◆ What the exercise asks ◆
Could you copy exactly the lines from the start of the records through the one containing "## Run a local development server", both included, and leave out the pictures?

◆ Input for this task ◆

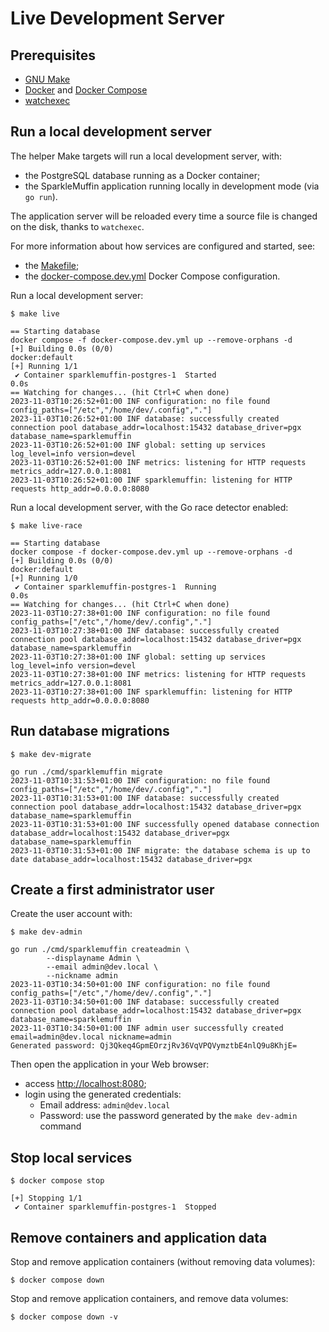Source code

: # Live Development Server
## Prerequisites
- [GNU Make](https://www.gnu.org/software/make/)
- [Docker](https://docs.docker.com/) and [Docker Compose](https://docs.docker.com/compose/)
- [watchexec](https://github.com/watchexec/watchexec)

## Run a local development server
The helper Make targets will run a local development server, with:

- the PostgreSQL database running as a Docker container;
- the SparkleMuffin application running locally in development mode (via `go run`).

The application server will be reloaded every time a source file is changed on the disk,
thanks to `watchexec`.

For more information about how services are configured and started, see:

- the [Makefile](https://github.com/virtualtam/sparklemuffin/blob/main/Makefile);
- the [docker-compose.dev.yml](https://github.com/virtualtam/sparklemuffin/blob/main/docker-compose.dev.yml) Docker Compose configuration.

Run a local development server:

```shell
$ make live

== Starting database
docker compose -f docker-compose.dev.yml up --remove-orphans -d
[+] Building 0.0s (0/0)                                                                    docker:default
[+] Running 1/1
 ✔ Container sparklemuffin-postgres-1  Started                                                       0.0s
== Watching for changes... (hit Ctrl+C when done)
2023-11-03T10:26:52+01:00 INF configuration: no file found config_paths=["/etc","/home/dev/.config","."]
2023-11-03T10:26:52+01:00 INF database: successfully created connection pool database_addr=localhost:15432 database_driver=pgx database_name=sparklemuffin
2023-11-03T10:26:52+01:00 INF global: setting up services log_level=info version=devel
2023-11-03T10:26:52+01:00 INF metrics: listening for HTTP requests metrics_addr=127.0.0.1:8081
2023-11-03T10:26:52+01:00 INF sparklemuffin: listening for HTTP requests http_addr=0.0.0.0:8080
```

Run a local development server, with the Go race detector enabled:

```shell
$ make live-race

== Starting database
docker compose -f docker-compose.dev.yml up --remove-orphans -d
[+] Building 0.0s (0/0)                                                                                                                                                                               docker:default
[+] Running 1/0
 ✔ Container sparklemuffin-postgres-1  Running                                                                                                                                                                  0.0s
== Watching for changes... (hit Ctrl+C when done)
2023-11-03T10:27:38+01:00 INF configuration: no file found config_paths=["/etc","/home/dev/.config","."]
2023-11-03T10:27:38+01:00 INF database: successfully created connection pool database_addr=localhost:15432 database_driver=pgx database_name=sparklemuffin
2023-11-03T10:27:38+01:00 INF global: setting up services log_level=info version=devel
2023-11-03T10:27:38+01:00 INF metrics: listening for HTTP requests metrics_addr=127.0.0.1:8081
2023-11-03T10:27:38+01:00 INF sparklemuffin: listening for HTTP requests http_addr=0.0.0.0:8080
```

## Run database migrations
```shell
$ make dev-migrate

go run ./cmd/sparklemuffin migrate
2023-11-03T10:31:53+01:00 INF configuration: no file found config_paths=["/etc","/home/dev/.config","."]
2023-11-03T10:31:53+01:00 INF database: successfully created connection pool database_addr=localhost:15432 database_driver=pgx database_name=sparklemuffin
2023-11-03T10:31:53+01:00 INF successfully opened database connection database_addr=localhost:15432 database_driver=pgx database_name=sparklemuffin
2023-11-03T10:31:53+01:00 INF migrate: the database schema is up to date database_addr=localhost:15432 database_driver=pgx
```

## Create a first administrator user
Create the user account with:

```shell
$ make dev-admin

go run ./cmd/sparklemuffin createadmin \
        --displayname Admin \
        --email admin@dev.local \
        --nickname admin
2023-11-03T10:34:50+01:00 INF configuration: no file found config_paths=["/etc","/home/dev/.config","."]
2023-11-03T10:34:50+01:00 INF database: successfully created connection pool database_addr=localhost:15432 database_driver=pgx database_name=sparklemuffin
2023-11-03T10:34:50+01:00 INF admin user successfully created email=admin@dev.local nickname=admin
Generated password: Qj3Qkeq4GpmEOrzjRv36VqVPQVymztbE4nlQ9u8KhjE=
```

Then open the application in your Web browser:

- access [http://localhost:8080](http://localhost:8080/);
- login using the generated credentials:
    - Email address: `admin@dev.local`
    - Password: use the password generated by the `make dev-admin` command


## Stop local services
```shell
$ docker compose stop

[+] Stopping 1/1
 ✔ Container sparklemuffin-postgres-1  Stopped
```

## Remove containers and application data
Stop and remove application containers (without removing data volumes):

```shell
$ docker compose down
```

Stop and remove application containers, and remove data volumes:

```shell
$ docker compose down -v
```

◆ Answer section ◆
Source code

: # Live Development Server
## Prerequisites
- [GNU Make](https://www.gnu.org/software/make/)
- [Docker](https://docs.docker.com/) and [Docker Compose](https://docs.docker.com/compose/)
- [watchexec](https://github.com/watchexec/watchexec)

## Run a local development server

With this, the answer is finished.